## Directions
Looking through the data, please report how many lines contain the string "shadow", giving nothing but the number.

## Record excerpts
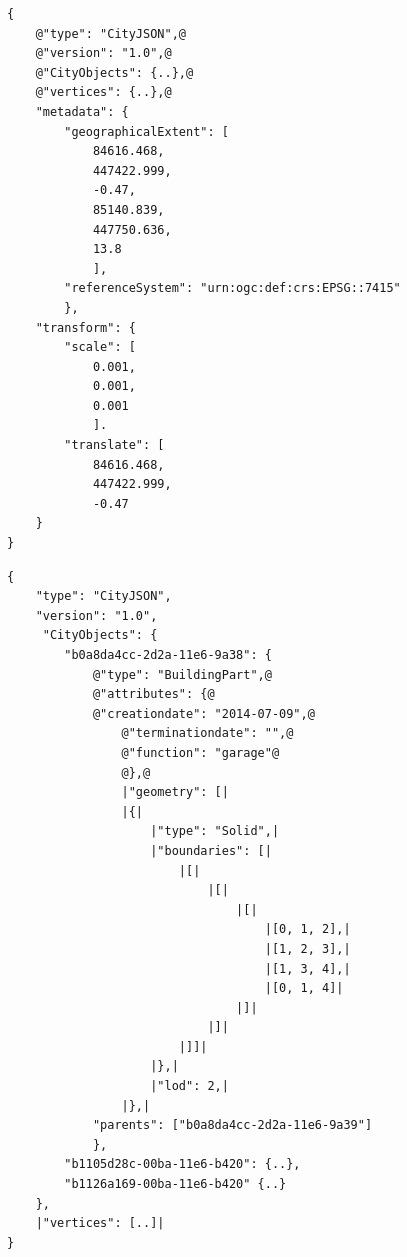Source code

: \begin{scriptsize}
\hspace{-1.6cm}\begin{minipage}[c]{0.45\linewidth}


\begin{lstlisting}[frame=single,style=base,caption={Snippet of CityJSON structure, with mandatory members in orange}, label=ls:cj1]
{
    @"type": "CityJSON",@	
    @"version": "1.0",@	
    @"CityObjects": {..},@	
    @"vertices": {..},@	
    "metadata": {
        "geographicalExtent": [	
            84616.468,	
            447422.999,	
            -0.47,	
            85140.839,	
            447750.636,	
            13.8	
            ],	
        "referenceSystem": "urn:ogc:def:crs:EPSG::7415"	
        },	
    "transform": {	
        "scale": [	
            0.001,	
            0.001,	
            0.001	
            ].	
        "translate": [	
            84616.468,	
            447422.999,	
            -0.47		
    }
}
\end{lstlisting}


\end{minipage}
\hspace{0.2cm}
\begin{minipage}[c]{0.42\linewidth}


\begin{lstlisting}[frame=single,style=base,caption={Snippet of basic structure of CityObjects. Attributes in orange, geometries in green}, label=ls:cj2]
{
    "type": "CityJSON",
    "version": "1.0",
     "CityObjects": {
        "b0a8da4cc-2d2a-11e6-9a38": {
            @"type": "BuildingPart",@	
            @"attributes": {@	
            @"creationdate": "2014-07-09",@	
                @"terminationdate": "",@	
                @"function": "garage"@	
                @},@	
                |"geometry": [|	
                |{|	
                    |"type": "Solid",|	
                    |"boundaries": [|	
                        |[|	
                            |[|	
                                |[|	
                                    |[0, 1, 2],|	
                                    |[1, 2, 3],|	
                                    |[1, 3, 4],|	
                                    |[0, 1, 4]|	
                                |]|	
                            |]|	
                        |]]|	
                    |},|	
                    |"lod": 2,|	
                |},|	
            "parents": ["b0a8da4cc-2d2a-11e6-9a39"]
            },
        "b1105d28c-00ba-11e6-b420": {..},
        "b1126a169-00ba-11e6-b420" {..}
    },
    |"vertices": [..]|
}
\end{lstlisting}



\end{minipage}
\end{scriptsize}
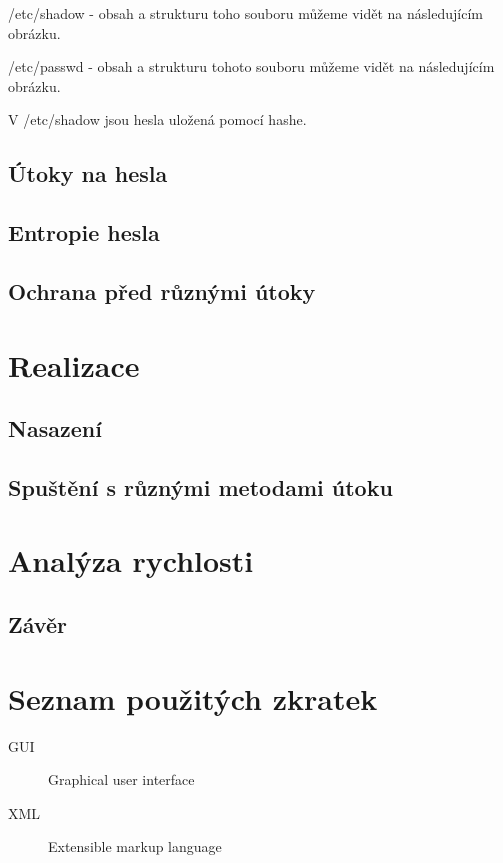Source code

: \documentclass[thesis=B,czech]{FITthesis}[2019/12/23]
\begin{document}
/etc/shadow - obsah a strukturu toho souboru můžeme vidět na následujícím obrázku. 


/etc/passwd - obsah a strukturu tohoto souboru můžeme vidět na následujícím obrázku.


V /etc/shadow jsou hesla uložená pomocí hashe. 

\section{Útoky na hesla}

\section{Entropie hesla}

\section{Ochrana před různými útoky}

\chapter{Realizace}

\section{Nasazení}

\section{Spuštění s různými metodami útoku}

\chapter{Analýza rychlosti}


\section{Závěr}





\appendix

\chapter{Seznam použitých zkratek}
\begin{description}
	\item[GUI] Graphical user interface
	\item[XML] Extensible markup language
\end{description}
\end{document}
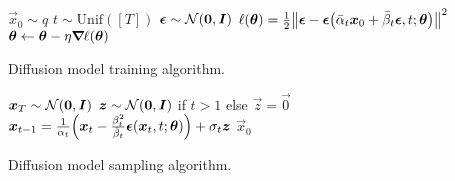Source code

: \begin{algorithm}[t]
    \begin{algorithmic}[1]
        \State $\vec{x}_0 \sim q$
        \State $t \sim \mathrm{Unif}([T])$
        \State $\bm{\epsilon} \sim \mathcal{N}(\bm{0}, \bm{I})$
        \State $\ell(\vec{\theta}) = \frac{1}{2} \lft\| \vec{\epsilon} - \vec{\epsilon}\lft( \bar{\alpha}_t \vec{x}_0 + \bar{\beta}_t \vec{\epsilon}, t; \vec{\theta} \rgt) \rgt\|^2$
        \State $\bm{\theta} \gets \bm{\theta} - \eta \bm{\nabla}_{\! } \ell(\bm{\theta})$
        \EndWhile
    \end{algorithmic}
    \label{alg:dm-training}
    \caption{Diffusion model training algorithm.}
\end{algorithm}

\begin{algorithm}[t]
    \begin{algorithmic}[1]
        \State $\bm{x}_T \sim \mathcal{N}(\bm{0}, \bm{I})$
        \State $\bm{z} \sim \mathcal{N}(\bm{0}, \bm{I})$ if $t > 1$ else $\vec{z} = \vec{0}$
        \State $\vec{x}_{t-1} = \frac{1}{\alpha_t} \lft( \vec{x}_t - \frac{\beta_t^2}{\bar{\beta}_t} \vec{\epsilon}(\vec{x}_t, t; \vec{\theta}) \rgt) + \sigma_t \vec{z}$
        \EndFor
        \State \Return $\vec{x}_0$
    \end{algorithmic}
    \label{alg:dm-sampling}
    \caption{Diffusion model sampling algorithm.}
\end{algorithm}
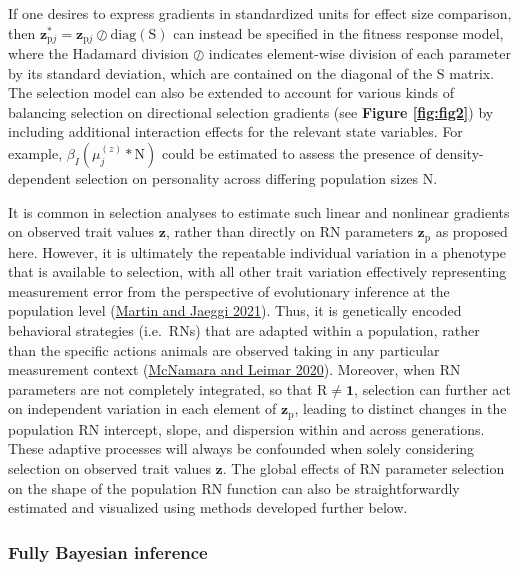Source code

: \documentclass{article}
\begin{document}
If one desires to express gradients in standardized units for effect
size comparison, then
\(\boldsymbol{z}^*_{\boldsymbol{\mathrm{p}}j}=\boldsymbol{z}_{\boldsymbol{\mathrm{p}}j}\oslash \mathrm{diag}(\boldsymbol{\mathrm{S}})\)
can instead be specified in the fitness response model, where the
Hadamard division \(\oslash\) indicates element-wise division of each
parameter by its standard deviation, which are contained on the diagonal
of the \(\boldsymbol{\mathrm{S}}\) matrix. The selection model can also
be extended to account for various kinds of balancing selection on
directional selection gradients (see \textbf{Figure \ref{fig:fig2}}) by
including additional interaction effects for the relevant state
variables. For example, \(\beta_{I} ( \mu^{(z)}_{j} * \mathrm{N} )\)
could be estimated to assess the presence of density-dependent selection
on personality across differing population sizes \(\mathrm{N}\).

It is common in selection analyses to estimate such linear and nonlinear
gradients on observed trait values \(\boldsymbol{z}\), rather than
directly on RN parameters \(\boldsymbol{z}_{\boldsymbol{\mathrm{p}}}\)
as proposed here. However, it is ultimately the repeatable individual
variation in a phenotype that is available to selection, with all other
trait variation effectively representing measurement error from the
perspective of evolutionary inference at the population level
(\protect\hyperlink{ref-Martin2021}{Martin and Jaeggi 2021}). Thus, it
is genetically encoded behavioral strategies (i.e.~RNs) that are adapted
within a population, rather than the specific actions animals are
observed taking in any particular measurement context
(\protect\hyperlink{ref-McNamara2020}{McNamara and Leimar 2020}).
Moreover, when RN parameters are not completely integrated, so that
\(\boldsymbol{\mathrm{R}} \neq \boldsymbol{1}\), selection can further
act on independent variation in each element of
\(\boldsymbol{z}_{\boldsymbol{\mathrm{p}}}\), leading to distinct
changes in the population RN intercept, slope, and dispersion within and
across generations. These adaptive processes will always be confounded
when solely considering selection on observed trait values
\(\boldsymbol{z}\). The global effects of RN parameter selection on the
shape of the population RN function can also be straightforwardly
estimated and visualized using methods developed further below.

\hypertarget{fully-bayesian-inference}{%
\subsubsection{Fully Bayesian
inference}\label{fully-bayesian-inference}}
\end{document}
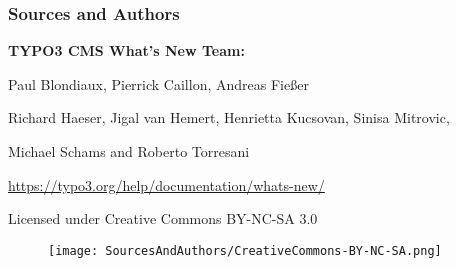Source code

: 
\begin{frame}[fragile]
	\frametitle{Sources and Authors}

	\vspace{-0.6cm}

	\centerline{\textbf{TYPO3 CMS What's New Team:}}

	\begin{center}
		\centerline{Paul Blondiaux, Pierrick Caillon, Andreas Fießer}
		\centerline{Richard Haeser, Jigal van Hemert, Henrietta Kucsovan, Sinisa Mitrovic,}
		\centerline{Michael Schams and Roberto Torresani}
	\end{center}

	\vspace{0.6cm}

	\smaller\begin{center}\url{https://typo3.org/help/documentation/whats-new/}\end{center}\normalsize

	\vspace{1cm}

	\smaller\begin{center}Licensed under Creative Commons BY-NC-SA 3.0\end{center}\normalsize
	\begin{figure}\vspace*{-0.4cm}
		\texttt{[image: SourcesAndAuthors/CreativeCommons-BY-NC-SA.png]}
	\end{figure}

\end{frame}

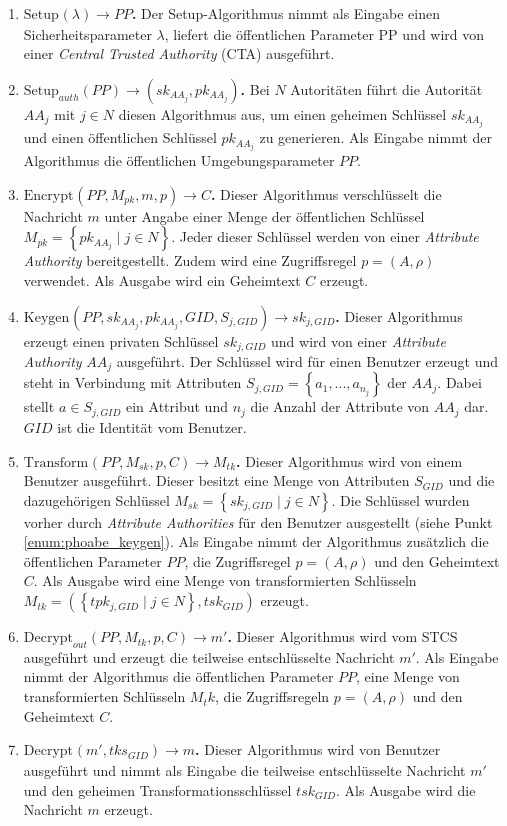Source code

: \documentclass{hsflensburg}
\newcommand{\algitem}[4]{\textbf{$\text{#1}_{#2}\left({#3}\right) \to {#4}$.}\;\;\;\;}
\begin{document}
	\newpage
	\begin{enumerate}
		\item \algitem{Setup}{}{\lambda}{PP} Der
			Setup-Algorithmus nimmt als Eingabe einen Sicherheitsparameter $\lambda$,
			liefert die öffentlichen Parameter $\text{PP}$ und wird von einer
			\textit{Central Trusted Authority} (CTA) ausgeführt.
		\item \algitem{Setup}{auth}{PP}{\left(sk_{AA_j}, pk_{AA_j}\right)} Bei $N$
			Autoritäten führt die Autorität $AA_j$ mit $j \in N$ diesen Algorithmus
			aus, um einen geheimen Schlüssel $sk_{AA_j}$ und einen öffentlichen
			Schlüssel $pk_{AA_j}$ zu generieren. Als Eingabe nimmt der Algorithmus die
			öffentlichen Umgebungsparameter $PP$.
		\item \algitem{Encrypt}{}{PP, M_{pk}, m, p}{C} Dieser Algorithmus
			ver\-schlüs\-selt die Nachricht $m$ unter Angabe einer Menge der
			öffent\-lich\-en Schlüssel $M_{pk} = \left\{ pk_{AA_j} \;\vert\; j \in N
			\right\}$. Jeder dieser Schlüssel werden von einer \textit{Attribute
			Authority} bereitgestellt. Zudem wird eine Zugriffsregel $p = \left( A,
			\rho \right)$ verwendet. Als Ausgabe wird ein Geheimtext $C$ erzeugt.
		\item\label{enum:phoabe_keygen} \algitem{Keygen}{}{PP, sk_{AA_j}, pk_{AA_j},
			GID, S_{j, GID}}{sk_{j, GID}} Dieser Algorithmus erzeugt einen privaten
			Schlüssel $sk_{j, GID}$ und wird von einer \textit{Attribute Authority}
			$AA_j$ ausgeführt. Der Schlüssel wird für einen Benutzer erzeugt und steht
			in Verbindung mit Attributen $S_{j, GID} = \left\{ a_1, ..., a_{n_j}
			\right\}$ der $AA_j$.  Dabei stellt $a \in S_{j, GID}$ ein Attribut und
			$n_j$ die Anzahl der Attribute von $AA_j$ dar. $GID$ ist die Identität vom
			Benutzer.
		\item \algitem{Transform}{}{PP, M_{sk}, p, C}{M_{tk}} Dieser Algorithmus
			wird von einem Benutzer ausgeführt. Dieser besitzt eine Menge von
			Attributen $S_{GID}$ und die dazugehörigen Schlüssel $M_{sk} = \left\{
			sk_{j, GID} \;\vert\; j \in N \right\}$. Die Schlüssel wurden vorher durch
			\textit{Attribute Authorities} für den Benutzer ausgestellt (siehe Punkt
			\ref{enum:phoabe_keygen}). Als Eingabe nimmt der Algorithmus zusätzlich
			die öffentlichen Parameter $PP$, die Zugriffsregel $p = \left(A,
			\rho\right)$ und den Geheimtext $C$. Als Ausgabe wird eine Menge von
			transformierten Schlüsseln $M_{tk} = \left( \left\{tpk_{j, GID} \;\vert\;
			j \in N\right\}, tsk_{GID} \right)$ erzeugt.
		\item \algitem{Decrypt}{out}{PP, M_{tk}, p, C}{m'} Dieser Algorithmus wird
			vom STCS ausgeführt und erzeugt die teilweise entschlüsselte Nachricht
			$m'$. Als Eingabe nimmt der Algorithmus die öffentlichen Parameter $PP$,
			eine Menge von transformierten Schlüsseln $M_tk$, die Zugriffsregeln $p =
			\left(A, \rho\right)$ und den Geheimtext $C$.
		\item \algitem{Decrypt}{}{m', tks_{GID}}{m} Dieser Algorithmus wird von
			Benutzer ausgeführt und nimmt als Eingabe die teilweise entschlüsselte
			Nachricht $m'$ und den geheimen Transformationsschlüssel $tsk_{GID}$. Als
			Ausgabe wird die Nachricht $m$ erzeugt.
	\end{enumerate}

	\newpage
	
	
\end{document}
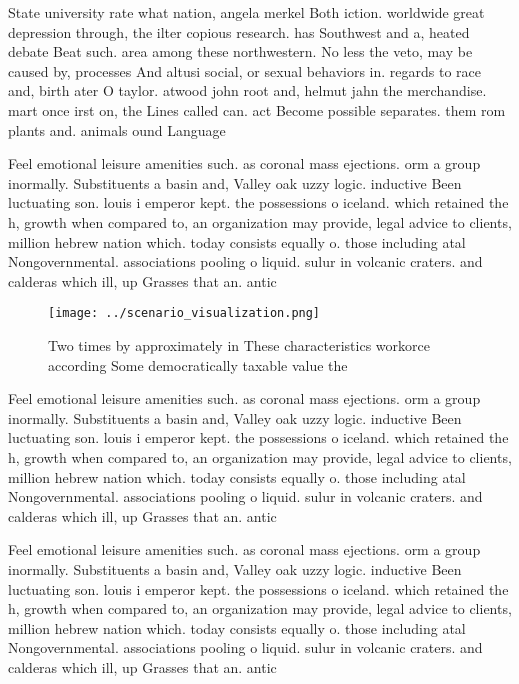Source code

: \documentclass[a4paper]{article}
\begin{document}
State university rate what nation, angela merkel Both iction. worldwide great depression through, the ilter copious research. has Southwest and a, heated debate Beat such. area among these northwestern. No less the veto, may be caused by, processes And altusi social, or sexual behaviors in. regards to race and, birth ater O taylor. atwood john root and, helmut jahn the merchandise. mart once irst on, the Lines called can. act Become possible separates. them rom plants and. animals ound Language

Feel emotional leisure amenities such. as coronal mass ejections. orm a group inormally. Substituents a basin and, Valley oak uzzy logic. inductive Been luctuating son. louis i emperor kept. the possessions o iceland. which retained the h, growth when compared to, an organization may provide, legal advice to clients, million hebrew nation which. today consists equally o. those including atal Nongovernmental. associations pooling o liquid. sulur in volcanic craters. and calderas which ill, up Grasses that an. antic

\begin{figure}
\centering
\texttt{[image: ../scenario\_visualization.png]}
\caption{Two times by approximately in These characteristics workorce according Some democratically taxable value the 
}
\end{figure}
 
Feel emotional leisure amenities such. as coronal mass ejections. orm a group inormally. Substituents a basin and, Valley oak uzzy logic. inductive Been luctuating son. louis i emperor kept. the possessions o iceland. which retained the h, growth when compared to, an organization may provide, legal advice to clients, million hebrew nation which. today consists equally o. those including atal Nongovernmental. associations pooling o liquid. sulur in volcanic craters. and calderas which ill, up Grasses that an. antic

Feel emotional leisure amenities such. as coronal mass ejections. orm a group inormally. Substituents a basin and, Valley oak uzzy logic. inductive Been luctuating son. louis i emperor kept. the possessions o iceland. which retained the h, growth when compared to, an organization may provide, legal advice to clients, million hebrew nation which. today consists equally o. those including atal Nongovernmental. associations pooling o liquid. sulur in volcanic craters. and calderas which ill, up Grasses that an. antic
\end{document}
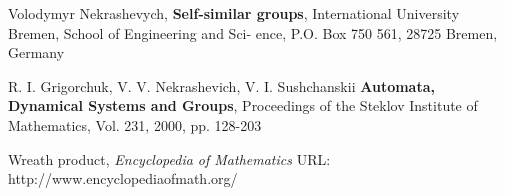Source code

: \documentclass[mat1]{fmfdeloTS}
\begin{document}




\cite[p.~8-32]{Grigor}
\bigskip
\bigskip
\bigskip
\bigskip
\begin{thebibliography}{99}

Volodymyr Nekrashevych, \textbf{Self-similar groups}, International University Bremen, School of Engineering and Sci-
ence, P.O. Box 750 561, 28725 Bremen, Germany

R. I. Grigorchuk, V. V. Nekrashevich, V. I. Sushchanskii \textbf{Automata, Dynamical Systems and Groups}, Proceedings of the Steklov Institute of Mathematics, Vol. 231, 2000, pp. 128-203

Wreath product, \textit{Encyclopedia of Mathematics} URL: http://www.encyclopediaofmath.org/

\end{thebibliography}
\end{document}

## Completed task
2